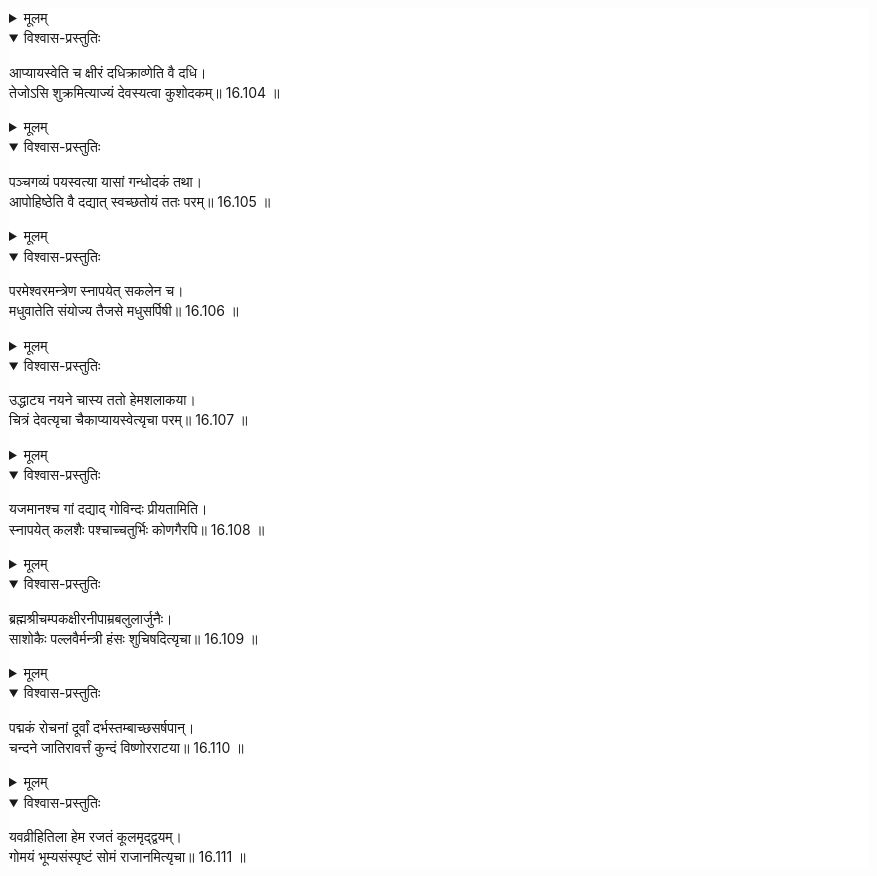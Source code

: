 <details><summary>मूलम्</summary></details>

<details open><summary>विश्वास-प्रस्तुतिः</summary>

आप्यायस्वेति च क्षीरं दधिक्राव्णेति वै दधि।  
तेजोऽसि शुक्रमित्याज्यं देवस्यत्वा कुशोदकम्॥ 16.104 ॥
</details>

<details><summary>मूलम्</summary></details>

<details open><summary>विश्वास-प्रस्तुतिः</summary>

पञ्चगव्यं पयस्वत्या यासां गन्धोदकं तथा।  
आपोहिष्ठेति वै दद्यात् स्वच्छतोयं ततः परम्॥ 16.105 ॥
</details>

<details><summary>मूलम्</summary></details>

<details open><summary>विश्वास-प्रस्तुतिः</summary>

परमेश्वरमन्त्रेण स्नापयेत् सकलेन च।  
मधुवातेति संयोज्य तैजसे मधुसर्पिषी॥ 16.106 ॥
</details>

<details><summary>मूलम्</summary></details>

<details open><summary>विश्वास-प्रस्तुतिः</summary>

उद्धाट्य नयने चास्य ततो हेमशलाकया।  
चित्रं देवत्यृचा चैकाप्यायस्वेत्यृचा परम्॥ 16.107 ॥
</details>

<details><summary>मूलम्</summary></details>

<details open><summary>विश्वास-प्रस्तुतिः</summary>

यजमानश्च गां दद्याद् गोविन्दः प्रीयतामिति।  
स्नापयेत् कलशैः पश्चाच्चतुर्भिः कोणगैरपि॥ 16.108 ॥
</details>

<details><summary>मूलम्</summary></details>

<details open><summary>विश्वास-प्रस्तुतिः</summary>

ब्रह्मश्रीचम्पकक्षीरनीपाम्रबलुलार्जुनैः।  
साशोकैः पल्लवैर्मन्त्री हंसः शुचिषदित्यृचा॥ 16.109 ॥
</details>

<details><summary>मूलम्</summary></details>

<details open><summary>विश्वास-प्रस्तुतिः</summary>

पद्मकं रोचनां दूर्वां दर्भस्तम्बाच्छसर्षपान्।  
चन्दने जातिरावर्त्तं कुन्दं विष्णोरराटया॥ 16.110 ॥
</details>

<details><summary>मूलम्</summary></details>

<details open><summary>विश्वास-प्रस्तुतिः</summary>

यवव्रीहितिला हेम रजतं कूलमृद्द्वयम्।  
गोमयं भूम्यसंस्पृष्टं सोमं राजानमित्यृचा॥ 16.111 ॥
</details>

- What you are asked to do -
Only the lines above starting with the one with "पञ्चगव्यं पयस्वत्या यासां गन्धोदकं तथा।" and going through the one with "यवव्रीहितिला हेम रजतं कूलमृद्द्वयम्।" are to be copied, word for word and with both ends kept.

- Solution below -
पञ्चगव्यं पयस्वत्या यासां गन्धोदकं तथा।  
आपोहिष्ठेति वै दद्यात् स्वच्छतोयं ततः परम्॥ 16.105 ॥
</details>

<details><summary>मूलम्</summary></details>

<details open><summary>विश्वास-प्रस्तुतिः</summary>

परमेश्वरमन्त्रेण स्नापयेत् सकलेन च।  
मधुवातेति संयोज्य तैजसे मधुसर्पिषी॥ 16.106 ॥
</details>

<details><summary>मूलम्</summary></details>

<details open><summary>विश्वास-प्रस्तुतिः</summary>

उद्धाट्य नयने चास्य ततो हेमशलाकया।  
चित्रं देवत्यृचा चैकाप्यायस्वेत्यृचा परम्॥ 16.107 ॥
</details>

<details><summary>मूलम्</summary></details>

<details open><summary>विश्वास-प्रस्तुतिः</summary>

यजमानश्च गां दद्याद् गोविन्दः प्रीयतामिति।  
स्नापयेत् कलशैः पश्चाच्चतुर्भिः कोणगैरपि॥ 16.108 ॥
</details>

<details><summary>मूलम्</summary></details>

<details open><summary>विश्वास-प्रस्तुतिः</summary>

ब्रह्मश्रीचम्पकक्षीरनीपाम्रबलुलार्जुनैः।  
साशोकैः पल्लवैर्मन्त्री हंसः शुचिषदित्यृचा॥ 16.109 ॥
</details>

<details><summary>मूलम्</summary></details>

<details open><summary>विश्वास-प्रस्तुतिः</summary>

पद्मकं रोचनां दूर्वां दर्भस्तम्बाच्छसर्षपान्।  
चन्दने जातिरावर्त्तं कुन्दं विष्णोरराटया॥ 16.110 ॥
</details>

<details><summary>मूलम्</summary></details>

<details open><summary>विश्वास-प्रस्तुतिः</summary>

यवव्रीहितिला हेम रजतं कूलमृद्द्वयम्।  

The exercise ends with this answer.